Bugün Fırat´ın doğu bölgesinde aynı senaryo tekrarlanıyor. Sincar dağı ikinci bir Kandil dağına dönüştü; ayrılıkçı militanlar için korunaklı bir sığınak teşkil etmeye başladı. PKK/PYD´li teröristler bugün "ikinci İsrail" anlamına gelen "Öcalan devletçiği"ni kurma aşamasına geldiler. Ya bu haksız duruma son verilecek ya da sadece Suriye´nin birliğini değil, istisnasız bölgedeki ülkelerin tamamını tehdit eden bir durum oluşacaktır.
İlginç olan ve hayrete düşüren şey ise bazı Arap ülkelerinin yıkıcı ve tehlikeli olan bu ayrılıkçı projeyi desteklediğini gizlememesidir.
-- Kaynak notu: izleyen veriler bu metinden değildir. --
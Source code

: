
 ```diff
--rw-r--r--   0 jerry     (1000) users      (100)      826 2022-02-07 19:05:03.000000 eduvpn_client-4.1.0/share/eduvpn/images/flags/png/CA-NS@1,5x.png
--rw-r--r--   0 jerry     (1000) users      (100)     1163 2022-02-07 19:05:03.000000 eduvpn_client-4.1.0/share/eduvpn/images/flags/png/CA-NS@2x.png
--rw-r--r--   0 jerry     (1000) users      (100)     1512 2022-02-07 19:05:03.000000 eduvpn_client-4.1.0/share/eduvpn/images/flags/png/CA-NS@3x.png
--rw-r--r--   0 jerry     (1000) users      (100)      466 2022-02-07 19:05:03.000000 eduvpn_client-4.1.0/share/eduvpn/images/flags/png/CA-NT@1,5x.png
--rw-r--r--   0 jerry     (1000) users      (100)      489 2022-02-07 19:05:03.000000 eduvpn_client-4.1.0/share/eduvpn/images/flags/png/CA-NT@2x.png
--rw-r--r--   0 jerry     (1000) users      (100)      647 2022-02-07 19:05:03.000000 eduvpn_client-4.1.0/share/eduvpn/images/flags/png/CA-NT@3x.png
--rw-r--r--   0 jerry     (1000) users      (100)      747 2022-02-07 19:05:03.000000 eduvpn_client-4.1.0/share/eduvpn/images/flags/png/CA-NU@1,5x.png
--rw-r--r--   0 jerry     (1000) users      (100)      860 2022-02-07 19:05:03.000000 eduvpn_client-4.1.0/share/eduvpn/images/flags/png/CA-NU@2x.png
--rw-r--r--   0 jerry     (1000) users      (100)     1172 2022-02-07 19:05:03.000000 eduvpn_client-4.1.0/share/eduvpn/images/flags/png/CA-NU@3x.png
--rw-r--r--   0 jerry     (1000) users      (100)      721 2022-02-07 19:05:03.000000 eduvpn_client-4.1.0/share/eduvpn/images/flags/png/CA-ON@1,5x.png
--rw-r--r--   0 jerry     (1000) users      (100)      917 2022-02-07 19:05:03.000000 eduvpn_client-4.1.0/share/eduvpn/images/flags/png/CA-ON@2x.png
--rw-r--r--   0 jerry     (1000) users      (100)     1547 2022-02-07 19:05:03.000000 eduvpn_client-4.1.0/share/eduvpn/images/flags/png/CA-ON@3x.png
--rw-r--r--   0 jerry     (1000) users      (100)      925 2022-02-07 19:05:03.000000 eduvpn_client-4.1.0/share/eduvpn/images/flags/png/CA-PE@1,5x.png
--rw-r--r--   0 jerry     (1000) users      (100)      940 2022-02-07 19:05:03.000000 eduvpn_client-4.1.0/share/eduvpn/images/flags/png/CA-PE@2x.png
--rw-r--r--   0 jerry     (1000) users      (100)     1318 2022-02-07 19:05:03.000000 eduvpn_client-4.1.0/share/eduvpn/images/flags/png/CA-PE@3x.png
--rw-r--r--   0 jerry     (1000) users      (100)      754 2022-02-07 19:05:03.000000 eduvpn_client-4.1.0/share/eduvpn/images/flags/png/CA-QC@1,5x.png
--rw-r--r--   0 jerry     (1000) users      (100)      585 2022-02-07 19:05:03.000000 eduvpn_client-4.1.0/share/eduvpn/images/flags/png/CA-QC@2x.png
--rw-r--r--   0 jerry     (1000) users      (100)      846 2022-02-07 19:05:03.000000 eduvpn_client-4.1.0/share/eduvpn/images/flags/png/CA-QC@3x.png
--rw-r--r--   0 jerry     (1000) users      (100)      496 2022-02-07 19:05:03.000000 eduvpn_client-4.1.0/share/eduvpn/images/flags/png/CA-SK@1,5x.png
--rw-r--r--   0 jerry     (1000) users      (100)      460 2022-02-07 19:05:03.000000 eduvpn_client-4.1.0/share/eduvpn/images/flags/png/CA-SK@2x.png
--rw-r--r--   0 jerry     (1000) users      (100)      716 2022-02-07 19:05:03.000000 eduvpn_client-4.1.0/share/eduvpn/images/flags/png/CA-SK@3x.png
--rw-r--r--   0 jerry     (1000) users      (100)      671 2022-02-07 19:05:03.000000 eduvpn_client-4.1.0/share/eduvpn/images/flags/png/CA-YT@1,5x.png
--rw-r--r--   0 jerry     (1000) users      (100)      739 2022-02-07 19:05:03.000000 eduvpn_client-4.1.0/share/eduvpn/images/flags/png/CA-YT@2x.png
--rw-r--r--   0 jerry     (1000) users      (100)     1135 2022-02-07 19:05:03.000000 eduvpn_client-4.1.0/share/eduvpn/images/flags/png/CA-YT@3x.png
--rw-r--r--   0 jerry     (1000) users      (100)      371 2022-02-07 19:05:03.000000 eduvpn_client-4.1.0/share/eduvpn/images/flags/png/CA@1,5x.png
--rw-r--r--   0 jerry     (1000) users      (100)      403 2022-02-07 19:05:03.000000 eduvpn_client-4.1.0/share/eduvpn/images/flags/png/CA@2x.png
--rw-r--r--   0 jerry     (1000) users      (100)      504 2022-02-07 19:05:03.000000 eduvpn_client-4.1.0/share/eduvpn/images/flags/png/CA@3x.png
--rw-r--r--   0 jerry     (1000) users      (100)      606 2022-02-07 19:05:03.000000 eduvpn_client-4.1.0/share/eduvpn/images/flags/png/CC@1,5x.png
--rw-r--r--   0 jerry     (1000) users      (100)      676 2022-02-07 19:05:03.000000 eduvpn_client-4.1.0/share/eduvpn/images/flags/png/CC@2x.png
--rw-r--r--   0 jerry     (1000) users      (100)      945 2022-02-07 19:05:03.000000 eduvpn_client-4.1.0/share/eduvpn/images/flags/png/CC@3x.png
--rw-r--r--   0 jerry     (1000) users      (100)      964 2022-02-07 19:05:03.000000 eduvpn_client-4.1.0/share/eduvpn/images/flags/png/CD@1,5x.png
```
Bu devletler için -kardeş bir ülkenin parçalamasına katkı sağlasa dahi- Erdoğan´ın karşısında olmak yeterli bir gerekçedir.
Fırat´ın doğusundaki askeri operasyonun Türkiye için stratejik bir zorunluluk olduğu doğrudur. Ancak bu aynı zamanda ileride Suriye´nin birliği için de bir emniyet supabıdır.